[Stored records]
· · · · ·
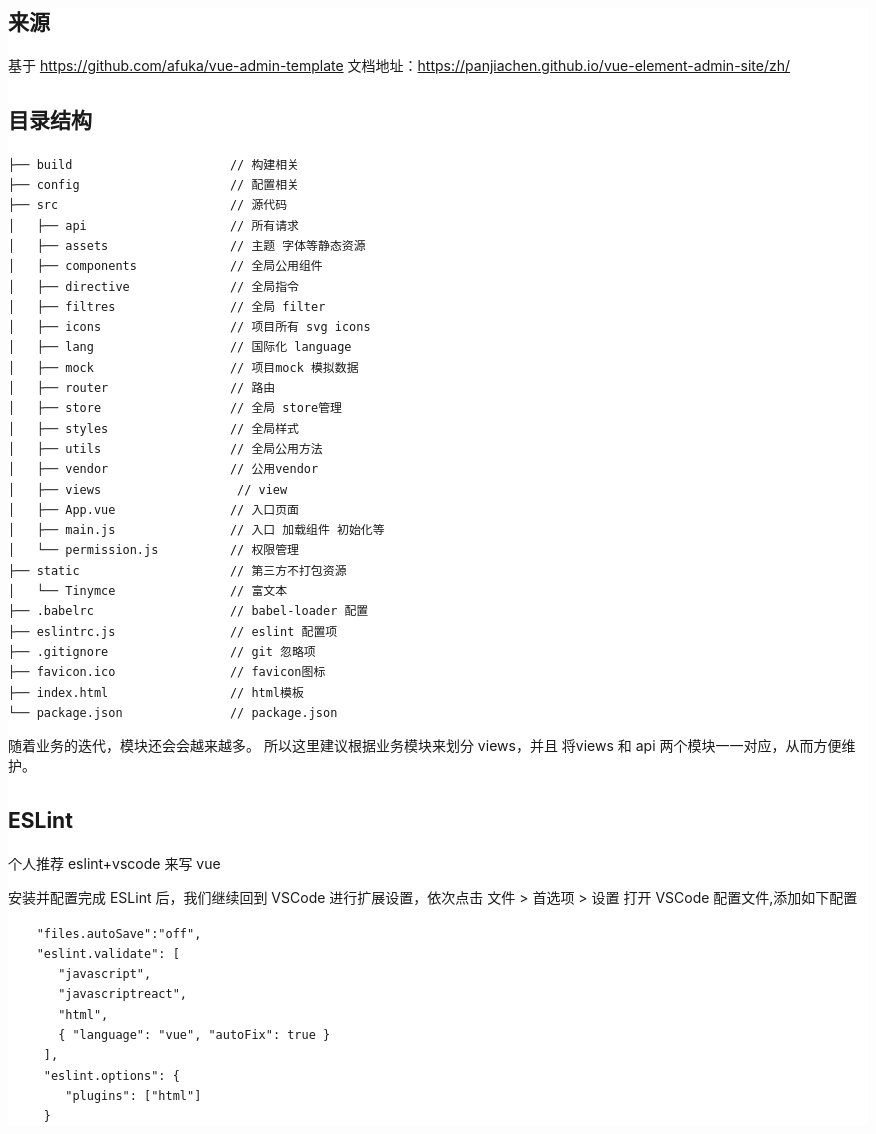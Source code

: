 ## 来源
基于 https://github.com/afuka/vue-admin-template
文档地址：https://panjiachen.github.io/vue-element-admin-site/zh/

## 目录结构

```
├── build                      // 构建相关  
├── config                     // 配置相关
├── src                        // 源代码
│   ├── api                    // 所有请求
│   ├── assets                 // 主题 字体等静态资源
│   ├── components             // 全局公用组件
│   ├── directive              // 全局指令
│   ├── filtres                // 全局 filter
│   ├── icons                  // 项目所有 svg icons
│   ├── lang                   // 国际化 language
│   ├── mock                   // 项目mock 模拟数据
│   ├── router                 // 路由
│   ├── store                  // 全局 store管理
│   ├── styles                 // 全局样式
│   ├── utils                  // 全局公用方法
│   ├── vendor                 // 公用vendor
│   ├── views                   // view
│   ├── App.vue                // 入口页面
│   ├── main.js                // 入口 加载组件 初始化等
│   └── permission.js          // 权限管理
├── static                     // 第三方不打包资源
│   └── Tinymce                // 富文本
├── .babelrc                   // babel-loader 配置
├── eslintrc.js                // eslint 配置项
├── .gitignore                 // git 忽略项
├── favicon.ico                // favicon图标
├── index.html                 // html模板
└── package.json               // package.json
```

随着业务的迭代，模块还会会越来越多。 所以这里建议根据业务模块来划分 views，并且 将views 和 api 两个模块一一对应，从而方便维护。



## ESLint

个人推荐 eslint+vscode 来写 vue

安装并配置完成 ESLint 后，我们继续回到 VSCode 进行扩展设置，依次点击 文件 > 首选项 > 设置 打开 VSCode 配置文件,添加如下配置

```
    "files.autoSave":"off",
    "eslint.validate": [
       "javascript",
       "javascriptreact",
       "html",
       { "language": "vue", "autoFix": true }
     ],
     "eslint.options": {
        "plugins": ["html"]
     }

```
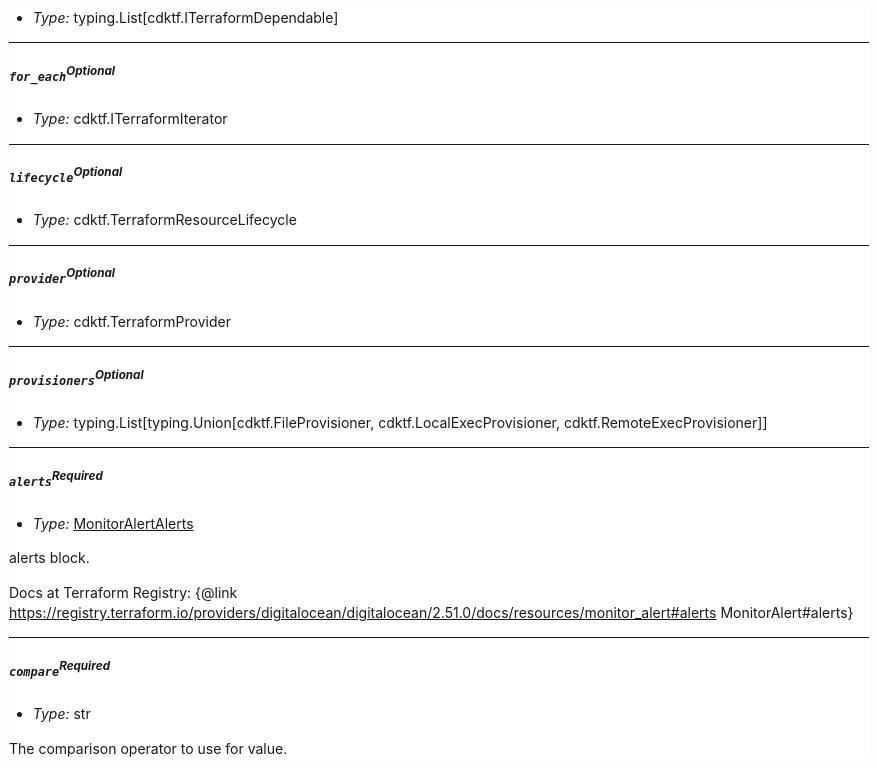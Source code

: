 - *Type:* typing.List[cdktf.ITerraformDependable]

---

##### `for_each`<sup>Optional</sup> <a name="for_each" id="@cdktf/provider-digitalocean.monitorAlert.MonitorAlert.Initializer.parameter.forEach"></a>

- *Type:* cdktf.ITerraformIterator

---

##### `lifecycle`<sup>Optional</sup> <a name="lifecycle" id="@cdktf/provider-digitalocean.monitorAlert.MonitorAlert.Initializer.parameter.lifecycle"></a>

- *Type:* cdktf.TerraformResourceLifecycle

---

##### `provider`<sup>Optional</sup> <a name="provider" id="@cdktf/provider-digitalocean.monitorAlert.MonitorAlert.Initializer.parameter.provider"></a>

- *Type:* cdktf.TerraformProvider

---

##### `provisioners`<sup>Optional</sup> <a name="provisioners" id="@cdktf/provider-digitalocean.monitorAlert.MonitorAlert.Initializer.parameter.provisioners"></a>

- *Type:* typing.List[typing.Union[cdktf.FileProvisioner, cdktf.LocalExecProvisioner, cdktf.RemoteExecProvisioner]]

---

##### `alerts`<sup>Required</sup> <a name="alerts" id="@cdktf/provider-digitalocean.monitorAlert.MonitorAlert.Initializer.parameter.alerts"></a>

- *Type:* <a href="#@cdktf/provider-digitalocean.monitorAlert.MonitorAlertAlerts">MonitorAlertAlerts</a>

alerts block.

Docs at Terraform Registry: {@link https://registry.terraform.io/providers/digitalocean/digitalocean/2.51.0/docs/resources/monitor_alert#alerts MonitorAlert#alerts}

---

##### `compare`<sup>Required</sup> <a name="compare" id="@cdktf/provider-digitalocean.monitorAlert.MonitorAlert.Initializer.parameter.compare"></a>

- *Type:* str

The comparison operator to use for value.

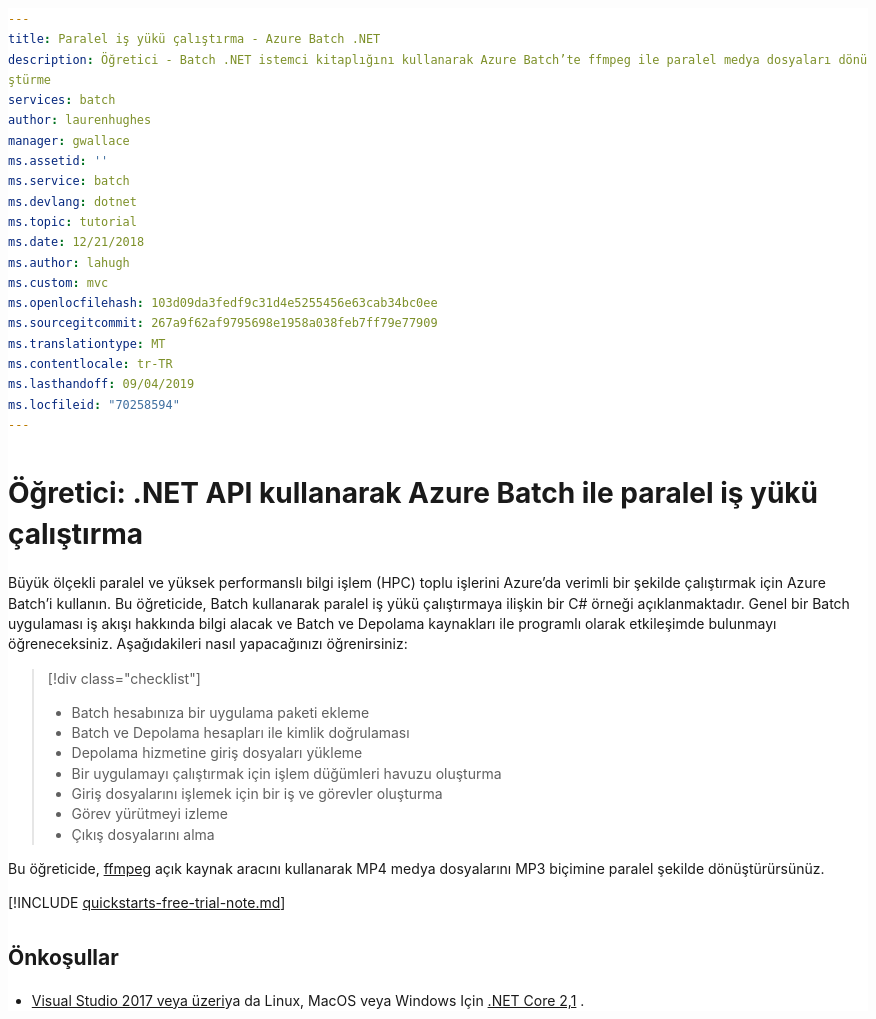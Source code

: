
 ```yaml
---
title: Paralel iş yükü çalıştırma - Azure Batch .NET
description: Öğretici - Batch .NET istemci kitaplığını kullanarak Azure Batch’te ffmpeg ile paralel medya dosyaları dönüştürme
services: batch
author: laurenhughes
manager: gwallace
ms.assetid: ''
ms.service: batch
ms.devlang: dotnet
ms.topic: tutorial
ms.date: 12/21/2018
ms.author: lahugh
ms.custom: mvc
ms.openlocfilehash: 103d09da3fedf9c31d4e5255456e63cab34bc0ee
ms.sourcegitcommit: 267a9f62af9795698e1958a038feb7ff79e77909
ms.translationtype: MT
ms.contentlocale: tr-TR
ms.lasthandoff: 09/04/2019
ms.locfileid: "70258594"
---
```

# <a name="tutorial-run-a-parallel-workload-with-azure-batch-using-the-net-api"></a>Öğretici: .NET API kullanarak Azure Batch ile paralel iş yükü çalıştırma

Büyük ölçekli paralel ve yüksek performanslı bilgi işlem (HPC) toplu işlerini Azure’da verimli bir şekilde çalıştırmak için Azure Batch’i kullanın. Bu öğreticide, Batch kullanarak paralel iş yükü çalıştırmaya ilişkin bir C# örneği açıklanmaktadır. Genel bir Batch uygulaması iş akışı hakkında bilgi alacak ve Batch ve Depolama kaynakları ile programlı olarak etkileşimde bulunmayı öğreneceksiniz. Aşağıdakileri nasıl yapacağınızı öğrenirsiniz:

> [!div class="checklist"]
> * Batch hesabınıza bir uygulama paketi ekleme
> * Batch ve Depolama hesapları ile kimlik doğrulaması
> * Depolama hizmetine giriş dosyaları yükleme
> * Bir uygulamayı çalıştırmak için işlem düğümleri havuzu oluşturma
> * Giriş dosyalarını işlemek için bir iş ve görevler oluşturma
> * Görev yürütmeyi izleme
> * Çıkış dosyalarını alma

Bu öğreticide, [ffmpeg](https://ffmpeg.org/) açık kaynak aracını kullanarak MP4 medya dosyalarını MP3 biçimine paralel şekilde dönüştürürsünüz. 

[!INCLUDE [quickstarts-free-trial-note.md](../../includes/quickstarts-free-trial-note.md)]

## <a name="prerequisites"></a>Önkoşullar

* [Visual Studio 2017 veya üzeri](https://www.visualstudio.com/vs)ya da Linux, MacOS veya Windows Için [.NET Core 2,1](https://www.microsoft.com/net/download/dotnet-core/2.1) .
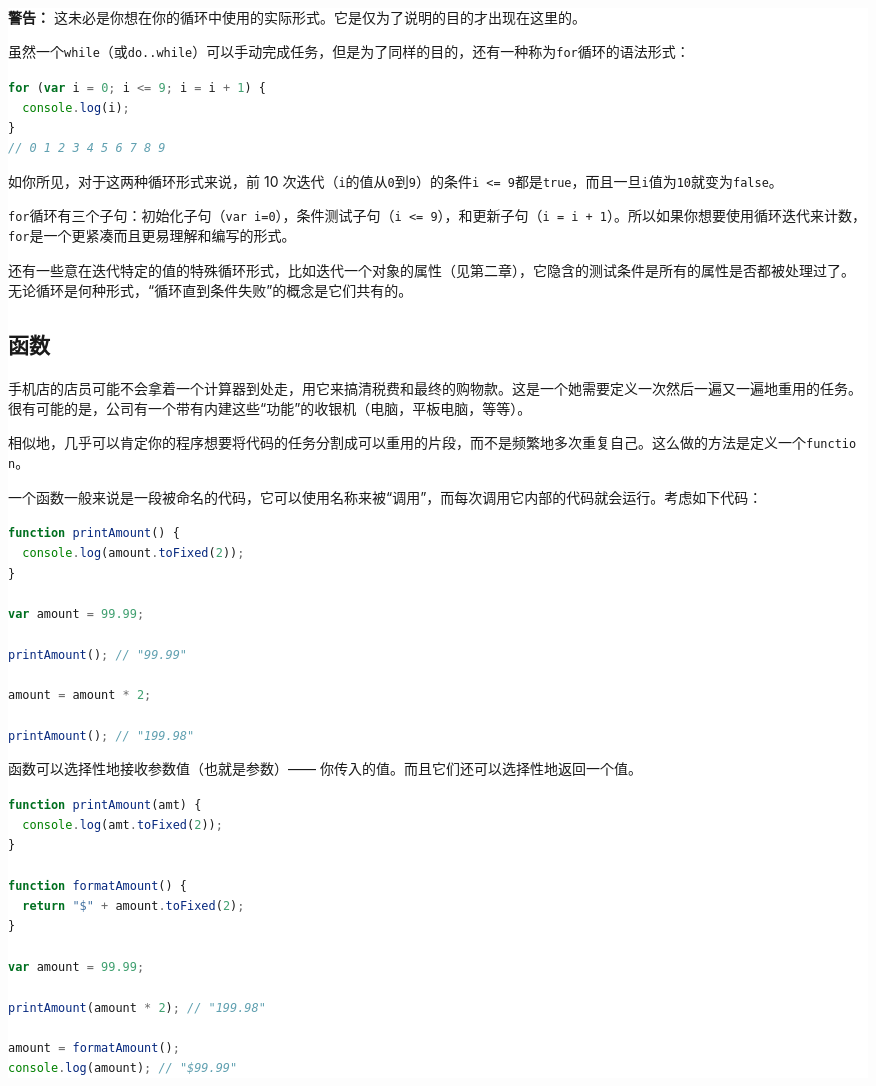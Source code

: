 **警告：** 这未必是你想在你的循环中使用的实际形式。它是仅为了说明的目的才出现在这里的。

虽然一个`while`（或`do..while`）可以手动完成任务，但是为了同样的目的，还有一种称为`for`循环的语法形式：

```js
for (var i = 0; i <= 9; i = i + 1) {
  console.log(i);
}
// 0 1 2 3 4 5 6 7 8 9
```

如你所见，对于这两种循环形式来说，前 10 次迭代（`i`的值从`0`到`9`）的条件`i <= 9`都是`true`，而且一旦`i`值为`10`就变为`false`。

`for`循环有三个子句：初始化子句（`var i=0`），条件测试子句（`i <= 9`），和更新子句（`i = i + 1`）。所以如果你想要使用循环迭代来计数，`for`是一个更紧凑而且更易理解和编写的形式。

还有一些意在迭代特定的值的特殊循环形式，比如迭代一个对象的属性（见第二章），它隐含的测试条件是所有的属性是否都被处理过了。无论循环是何种形式，“循环直到条件失败”的概念是它们共有的。

## 函数

手机店的店员可能不会拿着一个计算器到处走，用它来搞清税费和最终的购物款。这是一个她需要定义一次然后一遍又一遍地重用的任务。很有可能的是，公司有一个带有内建这些“功能”的收银机（电脑，平板电脑，等等）。

相似地，几乎可以肯定你的程序想要将代码的任务分割成可以重用的片段，而不是频繁地多次重复自己。这么做的方法是定义一个`function`。

一个函数一般来说是一段被命名的代码，它可以使用名称来被“调用”，而每次调用它内部的代码就会运行。考虑如下代码：

```js
function printAmount() {
  console.log(amount.toFixed(2));
}

var amount = 99.99;

printAmount(); // "99.99"

amount = amount * 2;

printAmount(); // "199.98"
```

函数可以选择性地接收参数值（也就是参数）—— 你传入的值。而且它们还可以选择性地返回一个值。

```js
function printAmount(amt) {
  console.log(amt.toFixed(2));
}

function formatAmount() {
  return "$" + amount.toFixed(2);
}

var amount = 99.99;

printAmount(amount * 2); // "199.98"

amount = formatAmount();
console.log(amount); // "$99.99"
```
· · · · ·
**Your objective**
Count the lines of the entries that hold the string "https", then state that number and nothing more.

**Result for this exercise**
5